> [Problem]
Please print the entries below exactly, from the line with "See [Conventional Commits](https://conventionalcommits.org)" through the line with "## 1.0.1 (2021-03-21)", including both of those lines and leaving out all others.
-------- Entries shown
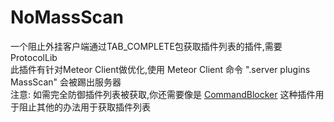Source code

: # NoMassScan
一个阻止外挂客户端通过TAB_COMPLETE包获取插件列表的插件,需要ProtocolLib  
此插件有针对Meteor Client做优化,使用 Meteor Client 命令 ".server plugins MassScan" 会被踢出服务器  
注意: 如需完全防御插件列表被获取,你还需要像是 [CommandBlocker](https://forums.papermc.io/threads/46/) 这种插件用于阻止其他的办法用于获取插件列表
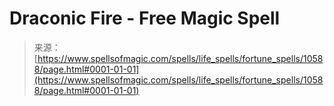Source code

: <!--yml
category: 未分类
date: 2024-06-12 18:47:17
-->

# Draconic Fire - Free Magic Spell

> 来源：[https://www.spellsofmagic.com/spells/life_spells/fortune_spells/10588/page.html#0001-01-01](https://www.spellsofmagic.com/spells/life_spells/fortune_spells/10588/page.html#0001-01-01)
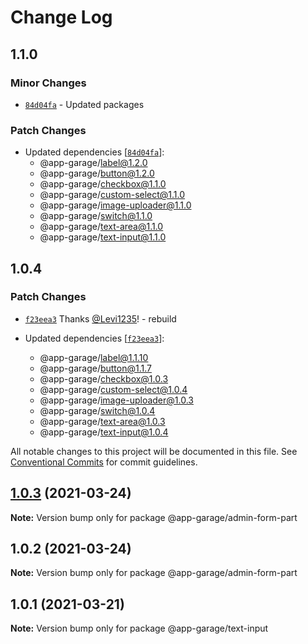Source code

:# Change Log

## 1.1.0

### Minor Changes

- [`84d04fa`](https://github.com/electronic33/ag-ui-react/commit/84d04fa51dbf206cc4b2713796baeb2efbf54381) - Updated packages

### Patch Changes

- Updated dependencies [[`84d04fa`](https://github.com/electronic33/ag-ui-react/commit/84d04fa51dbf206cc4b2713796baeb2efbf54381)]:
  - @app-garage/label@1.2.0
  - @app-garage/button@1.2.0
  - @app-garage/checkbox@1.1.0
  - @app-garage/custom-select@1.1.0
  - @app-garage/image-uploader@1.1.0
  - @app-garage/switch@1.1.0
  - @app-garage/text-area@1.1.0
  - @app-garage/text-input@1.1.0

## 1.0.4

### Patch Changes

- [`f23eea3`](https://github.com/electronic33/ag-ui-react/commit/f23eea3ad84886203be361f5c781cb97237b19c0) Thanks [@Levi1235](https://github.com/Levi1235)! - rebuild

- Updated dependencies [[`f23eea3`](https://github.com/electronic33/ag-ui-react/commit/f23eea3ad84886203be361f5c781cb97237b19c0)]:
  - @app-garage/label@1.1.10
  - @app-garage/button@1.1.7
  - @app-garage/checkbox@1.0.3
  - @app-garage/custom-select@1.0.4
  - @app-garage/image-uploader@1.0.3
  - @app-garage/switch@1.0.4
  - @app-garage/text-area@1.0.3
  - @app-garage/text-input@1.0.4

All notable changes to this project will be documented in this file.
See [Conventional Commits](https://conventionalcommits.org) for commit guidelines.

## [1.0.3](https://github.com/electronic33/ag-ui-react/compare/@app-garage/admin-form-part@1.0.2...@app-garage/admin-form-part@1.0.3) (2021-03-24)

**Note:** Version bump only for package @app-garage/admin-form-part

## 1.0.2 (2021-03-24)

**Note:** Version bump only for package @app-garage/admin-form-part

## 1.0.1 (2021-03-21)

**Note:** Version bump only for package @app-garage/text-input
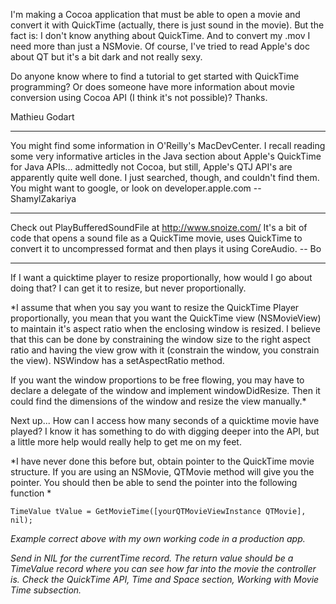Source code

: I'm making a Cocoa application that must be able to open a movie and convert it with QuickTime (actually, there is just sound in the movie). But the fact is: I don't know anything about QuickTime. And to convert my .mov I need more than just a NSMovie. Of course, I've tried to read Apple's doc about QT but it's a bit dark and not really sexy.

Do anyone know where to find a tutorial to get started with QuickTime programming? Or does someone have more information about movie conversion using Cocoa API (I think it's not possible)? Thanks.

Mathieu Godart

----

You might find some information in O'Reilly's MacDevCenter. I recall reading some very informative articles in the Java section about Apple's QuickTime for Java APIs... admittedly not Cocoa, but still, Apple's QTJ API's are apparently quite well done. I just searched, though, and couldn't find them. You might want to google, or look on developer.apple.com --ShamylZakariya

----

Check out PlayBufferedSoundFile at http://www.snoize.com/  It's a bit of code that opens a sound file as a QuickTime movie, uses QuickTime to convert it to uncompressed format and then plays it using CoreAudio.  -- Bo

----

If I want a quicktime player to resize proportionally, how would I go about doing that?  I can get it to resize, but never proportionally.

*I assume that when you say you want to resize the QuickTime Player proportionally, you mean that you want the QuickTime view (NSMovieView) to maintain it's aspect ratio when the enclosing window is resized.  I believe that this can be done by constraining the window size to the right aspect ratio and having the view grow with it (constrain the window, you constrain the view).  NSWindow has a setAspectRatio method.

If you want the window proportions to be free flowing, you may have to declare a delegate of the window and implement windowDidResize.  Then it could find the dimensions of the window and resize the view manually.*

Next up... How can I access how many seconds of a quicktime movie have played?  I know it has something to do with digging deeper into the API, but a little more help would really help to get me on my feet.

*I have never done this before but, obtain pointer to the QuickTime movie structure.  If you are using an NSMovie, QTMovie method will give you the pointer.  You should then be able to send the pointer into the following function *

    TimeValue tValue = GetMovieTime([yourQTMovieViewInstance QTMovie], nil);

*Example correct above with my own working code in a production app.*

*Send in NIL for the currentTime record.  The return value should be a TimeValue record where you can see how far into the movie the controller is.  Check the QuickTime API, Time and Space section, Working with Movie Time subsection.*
----------------
-------- Entries shown
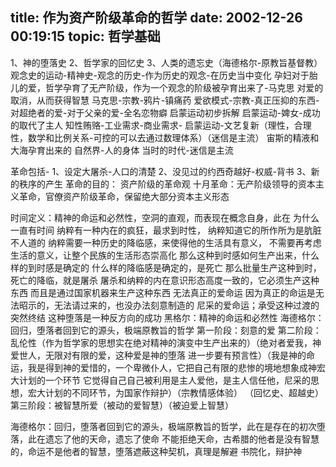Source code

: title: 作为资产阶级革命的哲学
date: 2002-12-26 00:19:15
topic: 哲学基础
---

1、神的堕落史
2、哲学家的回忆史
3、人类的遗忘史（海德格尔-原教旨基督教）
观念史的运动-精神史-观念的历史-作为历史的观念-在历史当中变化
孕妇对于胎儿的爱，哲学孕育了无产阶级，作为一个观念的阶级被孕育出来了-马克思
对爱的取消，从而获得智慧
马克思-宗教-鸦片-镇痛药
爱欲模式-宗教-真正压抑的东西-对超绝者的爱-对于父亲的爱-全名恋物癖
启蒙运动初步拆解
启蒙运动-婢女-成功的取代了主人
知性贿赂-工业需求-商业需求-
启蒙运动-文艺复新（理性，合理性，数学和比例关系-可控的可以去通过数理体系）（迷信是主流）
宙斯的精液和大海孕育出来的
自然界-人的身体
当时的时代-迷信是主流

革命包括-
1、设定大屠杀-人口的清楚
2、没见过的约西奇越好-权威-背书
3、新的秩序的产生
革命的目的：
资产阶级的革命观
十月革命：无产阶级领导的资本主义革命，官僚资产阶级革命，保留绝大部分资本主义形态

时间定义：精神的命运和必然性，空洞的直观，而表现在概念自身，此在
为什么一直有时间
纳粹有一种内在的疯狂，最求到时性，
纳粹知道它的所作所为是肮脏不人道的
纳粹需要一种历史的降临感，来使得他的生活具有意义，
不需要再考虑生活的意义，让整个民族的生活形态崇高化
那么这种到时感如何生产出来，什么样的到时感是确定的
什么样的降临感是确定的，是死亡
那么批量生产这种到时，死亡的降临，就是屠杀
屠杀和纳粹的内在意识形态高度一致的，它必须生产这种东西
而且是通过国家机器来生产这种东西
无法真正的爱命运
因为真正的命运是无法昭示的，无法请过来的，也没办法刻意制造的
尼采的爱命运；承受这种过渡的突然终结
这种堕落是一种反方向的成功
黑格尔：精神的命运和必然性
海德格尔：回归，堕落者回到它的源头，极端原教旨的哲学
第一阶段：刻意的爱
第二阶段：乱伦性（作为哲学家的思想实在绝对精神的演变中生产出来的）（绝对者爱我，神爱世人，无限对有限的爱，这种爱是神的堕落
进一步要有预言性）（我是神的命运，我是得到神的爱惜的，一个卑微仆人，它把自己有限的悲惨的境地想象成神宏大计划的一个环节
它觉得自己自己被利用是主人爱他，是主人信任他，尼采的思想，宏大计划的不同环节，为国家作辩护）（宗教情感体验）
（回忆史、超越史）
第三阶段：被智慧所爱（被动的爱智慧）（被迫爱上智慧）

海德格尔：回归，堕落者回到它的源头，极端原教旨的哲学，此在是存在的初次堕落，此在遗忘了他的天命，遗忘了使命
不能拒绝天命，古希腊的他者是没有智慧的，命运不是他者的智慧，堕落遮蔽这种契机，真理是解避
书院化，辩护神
----------------
> [Answer box]
See [Conventional Commits](https://conventionalcommits.org) for commit guidelines.

## [1.0.3](https://github.com/electronic33/ag-ui-react/compare/@app-garage/admin-form-part@1.0.2...@app-garage/admin-form-part@1.0.3) (2021-03-24)

**Note:** Version bump only for package @app-garage/admin-form-part

## 1.0.2 (2021-03-24)

**Note:** Version bump only for package @app-garage/admin-form-part

## 1.0.1 (2021-03-21)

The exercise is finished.